■ **Task statement**:
Go through the lines below and tally those containing the string "package". Respond with the number only.

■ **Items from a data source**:

┄┄┄┄┄┄

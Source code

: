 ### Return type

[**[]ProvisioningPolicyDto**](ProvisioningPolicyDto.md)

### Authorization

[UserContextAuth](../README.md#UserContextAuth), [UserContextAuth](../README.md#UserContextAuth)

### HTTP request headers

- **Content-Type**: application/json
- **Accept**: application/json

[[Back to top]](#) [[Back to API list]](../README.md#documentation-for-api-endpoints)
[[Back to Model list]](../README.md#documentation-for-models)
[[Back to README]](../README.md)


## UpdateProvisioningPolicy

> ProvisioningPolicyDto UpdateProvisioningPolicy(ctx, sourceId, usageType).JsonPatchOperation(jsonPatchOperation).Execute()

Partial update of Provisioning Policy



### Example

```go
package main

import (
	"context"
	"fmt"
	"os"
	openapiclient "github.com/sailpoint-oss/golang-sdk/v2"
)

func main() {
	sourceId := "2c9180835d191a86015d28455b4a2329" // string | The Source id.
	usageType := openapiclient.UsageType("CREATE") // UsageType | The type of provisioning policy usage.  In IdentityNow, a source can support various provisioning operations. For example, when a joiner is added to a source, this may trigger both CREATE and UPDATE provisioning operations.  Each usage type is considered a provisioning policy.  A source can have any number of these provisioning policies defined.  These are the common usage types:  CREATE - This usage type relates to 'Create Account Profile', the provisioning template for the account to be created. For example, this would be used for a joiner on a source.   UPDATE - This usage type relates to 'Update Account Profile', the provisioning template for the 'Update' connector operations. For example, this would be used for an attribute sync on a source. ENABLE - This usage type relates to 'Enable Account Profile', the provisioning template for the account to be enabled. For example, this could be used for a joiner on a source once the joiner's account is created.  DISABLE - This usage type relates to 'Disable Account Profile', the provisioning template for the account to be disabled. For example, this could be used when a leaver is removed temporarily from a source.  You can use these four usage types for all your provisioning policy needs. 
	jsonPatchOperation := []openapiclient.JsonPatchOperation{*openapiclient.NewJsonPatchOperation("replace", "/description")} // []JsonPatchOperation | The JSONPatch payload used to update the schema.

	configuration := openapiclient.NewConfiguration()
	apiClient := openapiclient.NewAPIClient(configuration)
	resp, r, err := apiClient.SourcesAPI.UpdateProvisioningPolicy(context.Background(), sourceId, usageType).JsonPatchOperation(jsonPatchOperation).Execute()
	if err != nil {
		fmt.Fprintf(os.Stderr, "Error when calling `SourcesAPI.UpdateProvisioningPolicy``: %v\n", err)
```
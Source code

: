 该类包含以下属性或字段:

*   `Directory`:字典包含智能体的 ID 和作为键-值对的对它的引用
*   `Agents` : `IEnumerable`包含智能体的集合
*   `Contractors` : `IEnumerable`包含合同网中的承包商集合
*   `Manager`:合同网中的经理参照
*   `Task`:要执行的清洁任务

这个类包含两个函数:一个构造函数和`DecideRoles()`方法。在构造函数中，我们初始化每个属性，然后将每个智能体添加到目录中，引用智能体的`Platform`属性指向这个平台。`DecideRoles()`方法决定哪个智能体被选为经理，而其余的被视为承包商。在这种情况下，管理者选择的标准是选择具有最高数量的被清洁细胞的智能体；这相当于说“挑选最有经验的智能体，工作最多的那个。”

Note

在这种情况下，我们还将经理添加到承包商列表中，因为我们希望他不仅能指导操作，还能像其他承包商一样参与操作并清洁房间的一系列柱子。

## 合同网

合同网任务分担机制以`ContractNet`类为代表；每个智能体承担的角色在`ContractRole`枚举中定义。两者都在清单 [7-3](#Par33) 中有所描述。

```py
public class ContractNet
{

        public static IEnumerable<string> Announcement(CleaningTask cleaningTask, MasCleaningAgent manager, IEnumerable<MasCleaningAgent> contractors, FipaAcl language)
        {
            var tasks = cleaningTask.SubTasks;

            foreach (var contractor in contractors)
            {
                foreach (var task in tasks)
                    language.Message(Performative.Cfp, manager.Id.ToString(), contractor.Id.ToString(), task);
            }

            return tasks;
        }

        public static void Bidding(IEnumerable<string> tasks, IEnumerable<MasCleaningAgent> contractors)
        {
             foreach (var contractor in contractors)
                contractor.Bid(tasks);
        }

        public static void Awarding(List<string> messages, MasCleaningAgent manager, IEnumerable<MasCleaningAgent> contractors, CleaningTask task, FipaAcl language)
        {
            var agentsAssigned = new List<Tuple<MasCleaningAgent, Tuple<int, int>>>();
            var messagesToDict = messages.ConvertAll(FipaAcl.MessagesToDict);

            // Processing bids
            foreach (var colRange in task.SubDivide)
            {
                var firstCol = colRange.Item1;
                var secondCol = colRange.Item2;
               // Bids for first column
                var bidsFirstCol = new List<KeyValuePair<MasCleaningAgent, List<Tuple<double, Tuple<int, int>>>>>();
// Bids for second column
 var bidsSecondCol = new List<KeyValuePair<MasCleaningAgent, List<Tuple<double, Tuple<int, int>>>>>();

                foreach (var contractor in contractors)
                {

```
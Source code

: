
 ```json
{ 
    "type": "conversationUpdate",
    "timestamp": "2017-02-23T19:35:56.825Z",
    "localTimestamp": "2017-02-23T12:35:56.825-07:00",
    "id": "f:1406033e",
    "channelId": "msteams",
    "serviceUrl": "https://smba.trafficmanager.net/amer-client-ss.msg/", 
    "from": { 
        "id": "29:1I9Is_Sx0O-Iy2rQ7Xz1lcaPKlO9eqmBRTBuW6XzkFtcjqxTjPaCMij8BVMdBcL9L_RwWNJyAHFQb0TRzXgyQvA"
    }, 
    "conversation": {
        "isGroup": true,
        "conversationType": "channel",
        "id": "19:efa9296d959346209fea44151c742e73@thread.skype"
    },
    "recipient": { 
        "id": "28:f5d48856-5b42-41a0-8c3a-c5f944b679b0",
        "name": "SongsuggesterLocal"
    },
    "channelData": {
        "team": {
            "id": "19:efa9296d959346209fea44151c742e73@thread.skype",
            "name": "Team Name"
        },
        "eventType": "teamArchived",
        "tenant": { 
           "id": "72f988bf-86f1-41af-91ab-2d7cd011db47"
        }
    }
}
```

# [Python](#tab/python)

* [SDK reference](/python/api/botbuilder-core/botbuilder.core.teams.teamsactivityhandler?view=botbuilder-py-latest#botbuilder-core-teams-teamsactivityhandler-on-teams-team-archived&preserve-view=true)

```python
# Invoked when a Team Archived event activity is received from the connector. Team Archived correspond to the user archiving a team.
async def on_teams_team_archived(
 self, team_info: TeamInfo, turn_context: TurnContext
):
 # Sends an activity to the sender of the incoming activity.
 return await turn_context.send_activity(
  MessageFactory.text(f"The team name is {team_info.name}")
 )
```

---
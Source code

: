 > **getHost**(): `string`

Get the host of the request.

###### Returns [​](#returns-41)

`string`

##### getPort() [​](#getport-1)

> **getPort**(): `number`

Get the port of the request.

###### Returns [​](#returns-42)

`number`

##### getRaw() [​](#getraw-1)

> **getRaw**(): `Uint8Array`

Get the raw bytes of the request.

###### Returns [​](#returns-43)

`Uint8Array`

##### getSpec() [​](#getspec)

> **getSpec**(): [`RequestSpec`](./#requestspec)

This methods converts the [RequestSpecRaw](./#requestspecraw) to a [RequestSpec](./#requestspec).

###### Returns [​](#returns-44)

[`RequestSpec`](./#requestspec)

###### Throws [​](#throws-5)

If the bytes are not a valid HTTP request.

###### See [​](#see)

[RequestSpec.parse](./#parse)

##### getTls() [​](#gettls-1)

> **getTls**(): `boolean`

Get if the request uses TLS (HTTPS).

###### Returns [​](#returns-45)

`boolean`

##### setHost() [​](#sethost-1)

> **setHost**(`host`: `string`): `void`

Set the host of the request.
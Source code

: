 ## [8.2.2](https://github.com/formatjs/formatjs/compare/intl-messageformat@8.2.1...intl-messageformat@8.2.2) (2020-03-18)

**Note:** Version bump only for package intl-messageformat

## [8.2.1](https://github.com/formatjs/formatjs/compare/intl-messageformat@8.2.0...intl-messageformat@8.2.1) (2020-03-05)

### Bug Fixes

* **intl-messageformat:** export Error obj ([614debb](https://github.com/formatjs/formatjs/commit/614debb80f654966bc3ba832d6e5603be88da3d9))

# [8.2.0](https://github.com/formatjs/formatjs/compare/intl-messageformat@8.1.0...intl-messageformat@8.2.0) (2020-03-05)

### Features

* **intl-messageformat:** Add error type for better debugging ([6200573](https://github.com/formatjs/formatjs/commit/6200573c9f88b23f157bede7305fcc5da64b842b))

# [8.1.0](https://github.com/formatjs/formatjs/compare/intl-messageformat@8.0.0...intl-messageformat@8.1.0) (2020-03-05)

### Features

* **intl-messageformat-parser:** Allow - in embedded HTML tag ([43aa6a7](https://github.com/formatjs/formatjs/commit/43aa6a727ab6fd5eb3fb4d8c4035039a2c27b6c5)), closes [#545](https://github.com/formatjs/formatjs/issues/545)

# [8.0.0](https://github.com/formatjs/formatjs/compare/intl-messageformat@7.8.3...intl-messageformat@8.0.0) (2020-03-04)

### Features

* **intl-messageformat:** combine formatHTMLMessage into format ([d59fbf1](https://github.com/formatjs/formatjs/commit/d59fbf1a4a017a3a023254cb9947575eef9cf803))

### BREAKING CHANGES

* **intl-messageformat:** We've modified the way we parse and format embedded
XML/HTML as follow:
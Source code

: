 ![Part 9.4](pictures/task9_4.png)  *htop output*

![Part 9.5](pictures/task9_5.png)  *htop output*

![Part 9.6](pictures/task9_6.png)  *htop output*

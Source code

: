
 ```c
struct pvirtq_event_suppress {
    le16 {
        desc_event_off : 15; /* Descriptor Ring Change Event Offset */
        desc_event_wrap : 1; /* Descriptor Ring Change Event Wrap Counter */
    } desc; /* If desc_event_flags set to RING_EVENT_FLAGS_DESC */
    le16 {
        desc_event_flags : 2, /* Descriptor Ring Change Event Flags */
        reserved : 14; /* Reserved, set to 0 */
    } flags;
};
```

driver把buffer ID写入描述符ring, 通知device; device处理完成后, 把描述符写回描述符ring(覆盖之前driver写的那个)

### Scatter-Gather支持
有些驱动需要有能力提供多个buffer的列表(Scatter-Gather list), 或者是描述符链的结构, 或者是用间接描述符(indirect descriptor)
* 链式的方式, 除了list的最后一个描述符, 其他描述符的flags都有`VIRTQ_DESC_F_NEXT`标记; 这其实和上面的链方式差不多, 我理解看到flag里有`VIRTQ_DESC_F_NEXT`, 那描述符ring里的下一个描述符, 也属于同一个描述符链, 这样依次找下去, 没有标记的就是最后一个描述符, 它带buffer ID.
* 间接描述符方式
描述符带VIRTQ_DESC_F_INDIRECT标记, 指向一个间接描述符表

┄┄┄┄┄┄

■ **Response below**:
2